CS 6120: Advanced Compilers: The Self-Guided Online Course

CS 6120 is a PhD-level Cornell CS course by Adrian Sampson on programming language implementation. It covers universal compilers topics like intermediate representations, data flow, and “classic” optimizations as well as more research-flavored topics such as parallelization, just-in-time compilation, and garbage collection. The work consists of reading papers and open-source hacking tasks, which use LLVM and an educational IR invented just for this class.

This page lists the curriculum for following this course at the university of your imagination, for four imagination credits (ungraded). There’s a linear timeline of lessons interspersed with papers to read. Each lesson has videos and written notes, and some have implementation tasks for you to complete. Tasks are all open-ended, to one degree or another, and are meant to solidify your understanding of the abstract concepts by turning them into real code. The order represents a suggested interleaving of video-watching and paper-reading.

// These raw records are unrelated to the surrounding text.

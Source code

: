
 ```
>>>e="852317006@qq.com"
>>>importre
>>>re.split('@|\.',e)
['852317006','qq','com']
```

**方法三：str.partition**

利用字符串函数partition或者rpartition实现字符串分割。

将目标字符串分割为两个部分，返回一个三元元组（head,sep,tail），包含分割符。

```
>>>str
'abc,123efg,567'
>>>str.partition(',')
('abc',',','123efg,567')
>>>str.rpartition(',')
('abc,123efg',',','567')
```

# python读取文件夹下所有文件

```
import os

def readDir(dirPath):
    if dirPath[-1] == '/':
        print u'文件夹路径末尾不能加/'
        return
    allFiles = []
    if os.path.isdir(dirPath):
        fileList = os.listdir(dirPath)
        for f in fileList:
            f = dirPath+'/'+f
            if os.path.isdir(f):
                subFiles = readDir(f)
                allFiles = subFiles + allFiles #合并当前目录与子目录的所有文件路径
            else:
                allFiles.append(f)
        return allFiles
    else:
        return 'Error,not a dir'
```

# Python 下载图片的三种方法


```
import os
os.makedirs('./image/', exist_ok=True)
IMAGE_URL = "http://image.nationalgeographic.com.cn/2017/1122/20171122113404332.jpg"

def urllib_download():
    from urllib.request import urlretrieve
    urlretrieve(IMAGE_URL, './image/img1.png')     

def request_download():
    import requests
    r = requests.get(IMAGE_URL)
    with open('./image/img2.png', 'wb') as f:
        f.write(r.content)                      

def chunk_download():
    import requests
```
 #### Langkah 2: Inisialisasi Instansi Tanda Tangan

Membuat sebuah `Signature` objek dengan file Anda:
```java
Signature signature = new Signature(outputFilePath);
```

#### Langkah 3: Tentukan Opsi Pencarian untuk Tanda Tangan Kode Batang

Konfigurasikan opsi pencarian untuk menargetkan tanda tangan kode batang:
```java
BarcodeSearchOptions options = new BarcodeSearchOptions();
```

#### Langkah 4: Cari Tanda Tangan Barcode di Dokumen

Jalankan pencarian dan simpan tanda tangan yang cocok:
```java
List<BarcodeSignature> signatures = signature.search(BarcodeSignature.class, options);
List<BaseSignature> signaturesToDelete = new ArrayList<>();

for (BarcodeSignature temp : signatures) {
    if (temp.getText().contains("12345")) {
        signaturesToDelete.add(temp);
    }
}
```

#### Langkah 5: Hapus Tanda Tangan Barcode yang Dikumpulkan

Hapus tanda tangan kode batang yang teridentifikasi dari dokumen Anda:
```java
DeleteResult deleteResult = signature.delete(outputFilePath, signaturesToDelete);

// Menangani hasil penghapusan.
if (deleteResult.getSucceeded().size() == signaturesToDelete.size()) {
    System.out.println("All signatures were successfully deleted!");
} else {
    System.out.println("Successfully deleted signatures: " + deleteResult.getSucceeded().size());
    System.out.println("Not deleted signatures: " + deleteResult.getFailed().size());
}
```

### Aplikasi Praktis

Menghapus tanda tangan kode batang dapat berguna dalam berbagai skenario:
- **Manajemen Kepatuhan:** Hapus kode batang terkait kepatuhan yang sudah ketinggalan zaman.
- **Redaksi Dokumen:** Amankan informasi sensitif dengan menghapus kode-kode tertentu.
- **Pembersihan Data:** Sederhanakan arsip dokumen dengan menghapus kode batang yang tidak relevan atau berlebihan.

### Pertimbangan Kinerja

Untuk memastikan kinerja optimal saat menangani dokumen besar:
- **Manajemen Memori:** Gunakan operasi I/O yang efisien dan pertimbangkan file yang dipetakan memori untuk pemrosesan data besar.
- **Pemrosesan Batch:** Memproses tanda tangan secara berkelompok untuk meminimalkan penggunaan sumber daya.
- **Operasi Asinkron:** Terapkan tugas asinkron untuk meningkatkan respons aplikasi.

Some differences with the “real” CS 6120 are that you can ignore the task deadlines and you can’t participate in our discussion threads on Zulip. Real 6120 also has an end-of-semester course project—in the self-guided version, your end-of-semester assignment is to change the world through the magic of compilers.

The instructor is a video production neophyte, so please excuse the production values, especially in the early lessons. CS 6120 is open source and on GitHub, so please file bugs if you find problems.

When you finish the course, please fill out this feedback form.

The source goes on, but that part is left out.